- Opening Delimiter -

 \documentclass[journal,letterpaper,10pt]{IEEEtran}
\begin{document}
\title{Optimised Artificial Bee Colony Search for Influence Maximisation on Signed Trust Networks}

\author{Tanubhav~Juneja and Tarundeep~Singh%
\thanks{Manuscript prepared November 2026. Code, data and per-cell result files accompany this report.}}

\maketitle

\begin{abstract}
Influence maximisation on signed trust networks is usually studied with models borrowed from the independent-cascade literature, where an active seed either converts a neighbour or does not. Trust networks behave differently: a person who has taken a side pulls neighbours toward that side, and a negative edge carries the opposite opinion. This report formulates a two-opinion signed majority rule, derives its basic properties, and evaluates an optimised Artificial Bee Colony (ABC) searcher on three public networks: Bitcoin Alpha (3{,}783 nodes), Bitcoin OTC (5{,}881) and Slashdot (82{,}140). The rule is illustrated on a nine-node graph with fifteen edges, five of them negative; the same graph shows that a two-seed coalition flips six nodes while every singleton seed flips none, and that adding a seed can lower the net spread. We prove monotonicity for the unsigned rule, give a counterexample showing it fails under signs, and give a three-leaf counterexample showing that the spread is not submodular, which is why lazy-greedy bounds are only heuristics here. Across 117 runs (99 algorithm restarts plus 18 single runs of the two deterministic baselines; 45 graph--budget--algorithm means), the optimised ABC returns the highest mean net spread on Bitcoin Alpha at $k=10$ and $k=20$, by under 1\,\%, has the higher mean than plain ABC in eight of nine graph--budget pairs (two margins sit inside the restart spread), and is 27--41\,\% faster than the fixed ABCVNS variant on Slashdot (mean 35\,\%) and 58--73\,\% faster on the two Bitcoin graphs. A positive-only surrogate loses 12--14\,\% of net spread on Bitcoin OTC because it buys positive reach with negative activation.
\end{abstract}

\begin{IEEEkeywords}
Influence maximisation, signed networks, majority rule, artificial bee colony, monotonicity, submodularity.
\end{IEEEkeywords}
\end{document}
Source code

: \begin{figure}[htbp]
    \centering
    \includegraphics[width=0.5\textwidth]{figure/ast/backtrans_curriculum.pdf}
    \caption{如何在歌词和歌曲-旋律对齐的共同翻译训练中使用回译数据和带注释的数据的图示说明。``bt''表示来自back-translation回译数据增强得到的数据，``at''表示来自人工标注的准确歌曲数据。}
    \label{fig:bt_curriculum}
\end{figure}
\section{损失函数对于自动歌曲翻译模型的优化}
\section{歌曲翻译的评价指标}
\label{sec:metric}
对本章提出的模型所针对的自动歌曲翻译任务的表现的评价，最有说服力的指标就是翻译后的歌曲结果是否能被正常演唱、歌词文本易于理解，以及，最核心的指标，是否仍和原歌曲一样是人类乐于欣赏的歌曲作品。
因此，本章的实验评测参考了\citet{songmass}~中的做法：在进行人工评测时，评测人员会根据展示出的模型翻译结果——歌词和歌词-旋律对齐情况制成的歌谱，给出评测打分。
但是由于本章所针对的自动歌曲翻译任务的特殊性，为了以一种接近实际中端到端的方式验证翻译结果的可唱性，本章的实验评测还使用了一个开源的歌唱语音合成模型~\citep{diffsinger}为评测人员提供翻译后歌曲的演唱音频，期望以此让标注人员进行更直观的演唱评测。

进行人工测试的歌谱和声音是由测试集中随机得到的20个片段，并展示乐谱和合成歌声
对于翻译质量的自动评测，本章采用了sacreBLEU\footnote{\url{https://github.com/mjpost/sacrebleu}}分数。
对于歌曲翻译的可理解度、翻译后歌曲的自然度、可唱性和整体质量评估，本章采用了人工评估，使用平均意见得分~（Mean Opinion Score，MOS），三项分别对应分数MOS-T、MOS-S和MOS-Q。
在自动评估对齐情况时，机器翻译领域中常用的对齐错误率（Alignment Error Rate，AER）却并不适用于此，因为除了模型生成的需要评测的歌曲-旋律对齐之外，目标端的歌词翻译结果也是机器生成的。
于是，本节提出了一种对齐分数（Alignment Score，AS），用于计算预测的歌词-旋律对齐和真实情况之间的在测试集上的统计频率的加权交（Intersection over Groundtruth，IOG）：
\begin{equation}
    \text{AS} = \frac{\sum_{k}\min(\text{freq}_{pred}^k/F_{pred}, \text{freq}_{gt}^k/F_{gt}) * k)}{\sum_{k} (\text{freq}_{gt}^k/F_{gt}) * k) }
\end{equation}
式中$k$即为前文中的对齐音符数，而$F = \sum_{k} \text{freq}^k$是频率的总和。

- Closing Delimiter -

-- WORK INSTRUCTION --
Would you please write the entries out again in full, exactly as given?

-- PROBLEM SOLUTION --
 \documentclass[journal,letterpaper,10pt]{IEEEtran}
\begin{document}
\title{Optimised Artificial Bee Colony Search for Influence Maximisation on Signed Trust Networks}

\author{Tanubhav~Juneja and Tarundeep~Singh%
\thanks{Manuscript prepared November 2026. Code, data and per-cell result files accompany this report.}}

\maketitle

\begin{abstract}
Influence maximisation on signed trust networks is usually studied with models borrowed from the independent-cascade literature, where an active seed either converts a neighbour or does not. Trust networks behave differently: a person who has taken a side pulls neighbours toward that side, and a negative edge carries the opposite opinion. This report formulates a two-opinion signed majority rule, derives its basic properties, and evaluates an optimised Artificial Bee Colony (ABC) searcher on three public networks: Bitcoin Alpha (3{,}783 nodes), Bitcoin OTC (5{,}881) and Slashdot (82{,}140). The rule is illustrated on a nine-node graph with fifteen edges, five of them negative; the same graph shows that a two-seed coalition flips six nodes while every singleton seed flips none, and that adding a seed can lower the net spread. We prove monotonicity for the unsigned rule, give a counterexample showing it fails under signs, and give a three-leaf counterexample showing that the spread is not submodular, which is why lazy-greedy bounds are only heuristics here. Across 117 runs (99 algorithm restarts plus 18 single runs of the two deterministic baselines; 45 graph--budget--algorithm means), the optimised ABC returns the highest mean net spread on Bitcoin Alpha at $k=10$ and $k=20$, by under 1\,\%, has the higher mean than plain ABC in eight of nine graph--budget pairs (two margins sit inside the restart spread), and is 27--41\,\% faster than the fixed ABCVNS variant on Slashdot (mean 35\,\%) and 58--73\,\% faster on the two Bitcoin graphs. A positive-only surrogate loses 12--14\,\% of net spread on Bitcoin OTC because it buys positive reach with negative activation.
\end{abstract}

\begin{IEEEkeywords}
Influence maximisation, signed networks, majority rule, artificial bee colony, monotonicity, submodularity.
\end{IEEEkeywords}
\end{document}
Source code

: \begin{figure}[htbp]
    \centering
    \includegraphics[width=0.5\textwidth]{figure/ast/backtrans_curriculum.pdf}
    \caption{如何在歌词和歌曲-旋律对齐的共同翻译训练中使用回译数据和带注释的数据的图示说明。``bt''表示来自back-translation回译数据增强得到的数据，``at''表示来自人工标注的准确歌曲数据。}
    \label{fig:bt_curriculum}
\end{figure}
\section{损失函数对于自动歌曲翻译模型的优化}
\section{歌曲翻译的评价指标}
\label{sec:metric}
对本章提出的模型所针对的自动歌曲翻译任务的表现的评价，最有说服力的指标就是翻译后的歌曲结果是否能被正常演唱、歌词文本易于理解，以及，最核心的指标，是否仍和原歌曲一样是人类乐于欣赏的歌曲作品。
因此，本章的实验评测参考了\citet{songmass}~中的做法：在进行人工评测时，评测人员会根据展示出的模型翻译结果——歌词和歌词-旋律对齐情况制成的歌谱，给出评测打分。
但是由于本章所针对的自动歌曲翻译任务的特殊性，为了以一种接近实际中端到端的方式验证翻译结果的可唱性，本章的实验评测还使用了一个开源的歌唱语音合成模型~\citep{diffsinger}为评测人员提供翻译后歌曲的演唱音频，期望以此让标注人员进行更直观的演唱评测。

进行人工测试的歌谱和声音是由测试集中随机得到的20个片段，并展示乐谱和合成歌声
对于翻译质量的自动评测，本章采用了sacreBLEU\footnote{\url{https://github.com/mjpost/sacrebleu}}分数。
对于歌曲翻译的可理解度、翻译后歌曲的自然度、可唱性和整体质量评估，本章采用了人工评估，使用平均意见得分~（Mean Opinion Score，MOS），三项分别对应分数MOS-T、MOS-S和MOS-Q。
在自动评估对齐情况时，机器翻译领域中常用的对齐错误率（Alignment Error Rate，AER）却并不适用于此，因为除了模型生成的需要评测的歌曲-旋律对齐之外，目标端的歌词翻译结果也是机器生成的。
于是，本节提出了一种对齐分数（Alignment Score，AS），用于计算预测的歌词-旋律对齐和真实情况之间的在测试集上的统计频率的加权交（Intersection over Groundtruth，IOG）：
\begin{equation}
    \text{AS} = \frac{\sum_{k}\min(\text{freq}_{pred}^k/F_{pred}, \text{freq}_{gt}^k/F_{gt}) * k)}{\sum_{k} (\text{freq}_{gt}^k/F_{gt}) * k) }
\end{equation}
式中$k$即为前文中的对齐音符数，而$F = \sum_{k} \text{freq}^k$是频率的总和。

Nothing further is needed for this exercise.